Shutting schools during the Covid-19 pandemic could actually increase the overall death rate from the disease, researchers have said. A new analysis revisited the piece of work by Professor Neil Ferguson and colleagues from Imperial College London which predicted that hundreds of thousands of deaths would occur if no action was taken to stop the spread of Covid-19.
The Imperial study, also known as Report 9, prompted the far-reaching social restrictions implemented in March – including the closure of schools for most pupils.
Now researchers from the University of Edinburgh have reassessed the model used.
The new study examined and reproduced the main results in Report 9 using the information available at the time.
It specifically examined the effect of school closures – Report 9 found that closing schools reduced the reproduction number of Covid-19 but had the unexpected effect of increasing the number of deaths.
Researchers replicated these findings.
The authors wrote in The BMJ: “In the absence of an effective vaccine for Covid-19, school closures would result in more overall deaths than no school closures.”
The study also found that social distancing is a more effective tool at reducing deaths when only employed by people over 70, compared with among the general population, the University of Edinburgh said.
The researchers used a model called “CovidSim”, which replicates simulations of the UK at a detailed level with simulated people replicating similar actions to those in the public – going home, to school, work, university and hospital.
The model used 70 million simulated people matched as closely as possible to actual UK demographics, geography, and social behaviours.
Researchers used the model to examine various interventions, including social distancing of the over-70s, social distancing of the entire population, closure of schools and universities, and at-home isolation of people who develop symptoms – for seven days and 14 days.
They wrote: “The findings of this study suggest that prompt interventions were shown to be highly effective at reducing peak demand for intensive care unit (ICU) beds but also prolong the epidemic, in some cases resulting in more deaths long-term.
“This happens because Covid-19 related mortality is highly skewed towards older age groups.
“In the absence of an effective vaccination programme, none of the proposed mitigation strategies in the UK would reduce the predicted total number of deaths below 200,000.”
They point out that when the interventions are lifted, there is still a large proportion of the population susceptible and a substantial number still infected.
“This then leads to a second wave of infections that can result in more deaths, but later,” they wrote.

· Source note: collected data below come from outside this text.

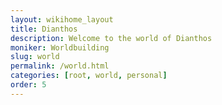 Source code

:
 ```yaml
---
layout: wikihome_layout
title: Dianthos
description: Welcome to the world of Dianthos
moniker: Worldbuilding
slug: world
permalink: /world.html
categories: [root, world, personal]
order: 5
---
```


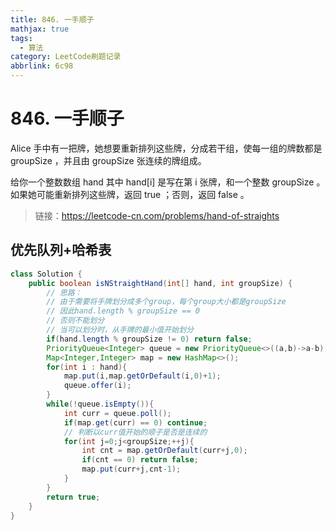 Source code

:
```yaml
---
title: 846. 一手顺子
mathjax: true
tags:
  - 算法
category: LeetCode刷题记录
abbrlink: 6c98
---
```

# 846. 一手顺子

Alice 手中有一把牌，她想要重新排列这些牌，分成若干组，使每一组的牌数都是 groupSize ，并且由 groupSize 张连续的牌组成。

给你一个整数数组 hand 其中 hand[i] 是写在第 i 张牌，和一个整数 groupSize 。如果她可能重新排列这些牌，返回 true ；否则，返回 false 。

> 链接：https://leetcode-cn.com/problems/hand-of-straights

<!-- more -->

## 优先队列+哈希表

```java
class Solution {
    public boolean isNStraightHand(int[] hand, int groupSize) {
        // 思路：
        // 由于需要将手牌划分成多个group，每个group大小都是groupSize
        // 因此hand.length % groupSize == 0
        // 否则不能划分
        // 当可以划分时，从手牌的最小值开始划分
        if(hand.length % groupSize != 0) return false;
        PriorityQueue<Integer> queue = new PriorityQueue<>((a,b)->a-b);
        Map<Integer,Integer> map = new HashMap<>();
        for(int i : hand){
            map.put(i,map.getOrDefault(i,0)+1);
            queue.offer(i);
        }
        while(!queue.isEmpty()){
            int curr = queue.poll();
            if(map.get(curr) == 0) continue;
            // 判断以curr值开始的顺子是否是连续的
            for(int j=0;j<groupSize;++j){
                int cnt = map.getOrDefault(curr+j,0);
                if(cnt == 0) return false;
                map.put(curr+j,cnt-1);
            }
        }
        return true;
    }
}
```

The authors said that the final death toll from Covid-19 depends largely on the age of those infected and not the overall number of cases.
They added that the modelling suggests that there needs to be some sort of prioritisation of aims in tackling the crisis – reducing the case numbers, reducing the death toll or reducing the burden on intensive care units.

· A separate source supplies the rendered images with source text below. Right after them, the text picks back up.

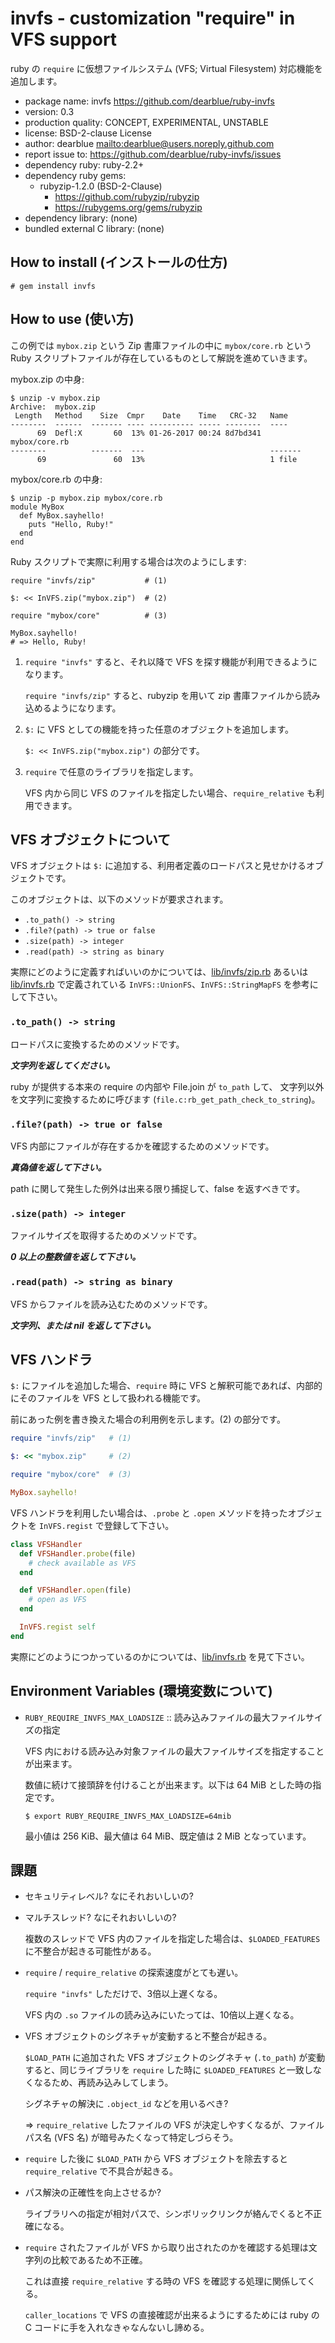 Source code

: # invfs - customization "require" in VFS support

ruby の ``require`` に仮想ファイルシステム (VFS; Virtual Filesystem) 対応機能を追加します。

  * package name: invfs <https://github.com/dearblue/ruby-invfs>
  * version: 0.3
  * production quality: CONCEPT, EXPERIMENTAL, UNSTABLE
  * license: BSD-2-clause License
  * author: dearblue <mailto:dearblue@users.noreply.github.com>
  * report issue to: <https://github.com/dearblue/ruby-invfs/issues>
  * dependency ruby: ruby-2.2+
  * dependency ruby gems:
      * rubyzip-1.2.0 (BSD-2-Clause)
          * https://github.com/rubyzip/rubyzip
          * https://rubygems.org/gems/rubyzip
  * dependency library: (none)
  * bundled external C library: (none)


## How to install (インストールの仕方)

```shell
# gem install invfs
```


## How to use (使い方)

この例では ``mybox.zip`` という Zip 書庫ファイルの中に ``mybox/core.rb``
という Ruby スクリプトファイルが存在しているものとして解説を進めていきます。

mybox.zip の中身:

```text
$ unzip -v mybox.zip
Archive:  mybox.zip
 Length   Method    Size  Cmpr    Date    Time   CRC-32   Name
--------  ------  ------- ---- ---------- ----- --------  ----
      69  Defl:X       60  13% 01-26-2017 00:24 8d7bd341  mybox/core.rb
--------          -------  ---                            -------
      69               60  13%                            1 file
```

mybox/core.rb の中身:

```text
$ unzip -p mybox.zip mybox/core.rb
module MyBox
  def MyBox.sayhello!
    puts "Hello, Ruby!"
  end
end
```

Ruby スクリプトで実際に利用する場合は次のようにします:

```ruby:ruby
require "invfs/zip"           # (1)

$: << InVFS.zip("mybox.zip")  # (2)

require "mybox/core"          # (3)

MyBox.sayhello!
# => Hello, Ruby!
```

 1. ``require "invfs"`` すると、それ以降で VFS を探す機能が利用できるようになります。

    ``require "invfs/zip"`` すると、rubyzip を用いて zip 書庫ファイルから読み込めるようになります。

 2. ``$:`` に VFS としての機能を持った任意のオブジェクトを追加します。

    ``$: << InVFS.zip("mybox.zip")`` の部分です。

 3. ``require`` で任意のライブラリを指定します。

    VFS 内から同じ VFS のファイルを指定したい場合、``require_relative`` も利用できます。


## VFS オブジェクトについて

VFS オブジェクトは ``$:`` に追加する、利用者定義のロードパスと見せかけるオブジェクトです。

このオブジェクトは、以下のメソッドが要求されます。

  * ``.to_path() -> string``
  * ``.file?(path) -> true or false``
  * ``.size(path) -> integer``
  * ``.read(path) -> string as binary``

実際にどのように定義すればいいのかについては、[lib/invfs/zip.rb](lib/invfs/zip.rb) あるいは [lib/invfs.rb](lib/invfs.rb) で定義されている ``InVFS::UnionFS``、``InVFS::StringMapFS`` を参考にして下さい。

### ``.to_path() -> string``

ロードパスに変換するためのメソッドです。

***文字列を返してください。***

ruby が提供する本来の require の内部や File.join が ``to_path`` して、
文字列以外を文字列に変換するために呼びます
(``file.c:rb_get_path_check_to_string``)。

### ``.file?(path) -> true or false``

VFS 内部にファイルが存在するかを確認するためのメソッドです。

***真偽値を返して下さい。***

path に関して発生した例外は出来る限り捕捉して、false を返すべきです。

### ``.size(path) -> integer``

ファイルサイズを取得するためのメソッドです。

***0 以上の整数値を返して下さい。***

### ``.read(path) -> string as binary``

VFS からファイルを読み込むためのメソッドです。

***文字列、または nil を返して下さい。***


## VFS ハンドラ

``$:`` にファイルを追加した場合、``require`` 時に VFS と解釈可能であれば、内部的にそのファイルを VFS として扱われる機能です。

前にあった例を書き換えた場合の利用例を示します。(2) の部分です。

```ruby
require "invfs/zip"   # (1)

$: << "mybox.zip"     # (2)

require "mybox/core"  # (3)

MyBox.sayhello!
```

VFS ハンドラを利用したい場合は、``.probe`` と ``.open`` メソッドを持ったオブジェクトを ``InVFS.regist`` で登録して下さい。

```ruby
class VFSHandler
  def VFSHandler.probe(file)
    # check available as VFS
  end

  def VFSHandler.open(file)
    # open as VFS
  end

  InVFS.regist self
end
```

実際にどのようにつかっているのかについては、[lib/invfs.rb](lib/invfs.rb) を見て下さい。


## Environment Variables (環境変数について)

  * ``RUBY_REQUIRE_INVFS_MAX_LOADSIZE`` :: 読み込みファイルの最大ファイルサイズの指定

    VFS 内における読み込み対象ファイルの最大ファイルサイズを指定することが出来ます。

    数値に続けて接頭辞を付けることが出来ます。以下は 64 MiB とした時の指定です。

    ```shell
    $ export RUBY_REQUIRE_INVFS_MAX_LOADSIZE=64mib
    ```

    最小値は 256 KiB、最大値は 64 MiB、既定値は 2 MiB となっています。


## 課題

  * セキュリティレベル? なにそれおいしいの?

  * マルチスレッド? なにそれおいしいの?

    複数のスレッドで VFS 内のファイルを指定した場合は、``$LOADED_FEATURES``
    に不整合が起きる可能性がある。

  * ``require`` / ``require_relative`` の探索速度がとても遅い。

    ``require "invfs"`` しただけで、3倍以上遅くなる。

    VFS 内の ``.so`` ファイルの読み込みにいたっては、10倍以上遅くなる。

  * VFS オブジェクトのシグネチャが変動すると不整合が起きる。

    ``$LOAD_PATH`` に追加された VFS オブジェクトのシグネチャ (``.to_path``)
    が変動すると、同じライブラリを ``require`` した時に ``$LOADED_FEATURES``
    と一致しなくなるため、再読み込みしてしまう。

    シグネチャの解決に ``.object_id`` などを用いるべき?

    => ``require_relative`` したファイルの VFS が決定しやすくなるが、ファイルパス名
    (VFS 名) が暗号みたくなって特定しづらそう。

  * ``require`` した後に ``$LOAD_PATH`` から VFS オブジェクトを除去すると ``require_relative`` で不具合が起きる。

  * パス解決の正確性を向上させるか?

    ライブラリへの指定が相対パスで、シンボリックリンクが絡んでくると不正確になる。

  * ``require`` されたファイルが VFS から取り出されたのかを確認する処理は文字列の比較であるため不正確。

    これは直接 ``require_relative`` する時の VFS を確認する処理に関係してくる。

    ``caller_locations`` で VFS の直接確認が出来るようにするためには ruby の
    C コードに手を入れなきゃなんないし諦める。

Graeme Ackland, professor of computer simulation from the University of Edinburgh’s School of Physics and Astronomy who led the study, said: “In the short-term, closing schools contributed to reducing the severity of the first wave, to the extent that Nightingale hospitals were not needed, but the decision has left us more vulnerable to subsequent waves of infection.
“Mitigating a Covid-19 epidemic requires very different strategies for different age groups and a different strategy from an influenza epidemic, with more focus on shielding elderly and vulnerable people.”
Commenting on the study, Mark Woolhouse, professor of infectious disease epidemiology at the University of Edinburgh, said: “The headline result – that school closures in March could lead to a larger death toll over time – is intriguing and may cause some concern. In fact, this result applies to a specific, and probably unrealistic, scenario and should not be interpreted as a prediction.
“Nonetheless, this counterintuitive result does shed some light on the current debate about whether to allow herd immunity to build up in age groups that rarely experience severe consequences of infection.
“The key feature of the modelling exercise is that having flattened the first wave using social distancing measures (“lockdown”), the interventions are lifted and a large second wave results. In reality, measures are being reimposed in response to the second wave, so the scenario is unrealistic.”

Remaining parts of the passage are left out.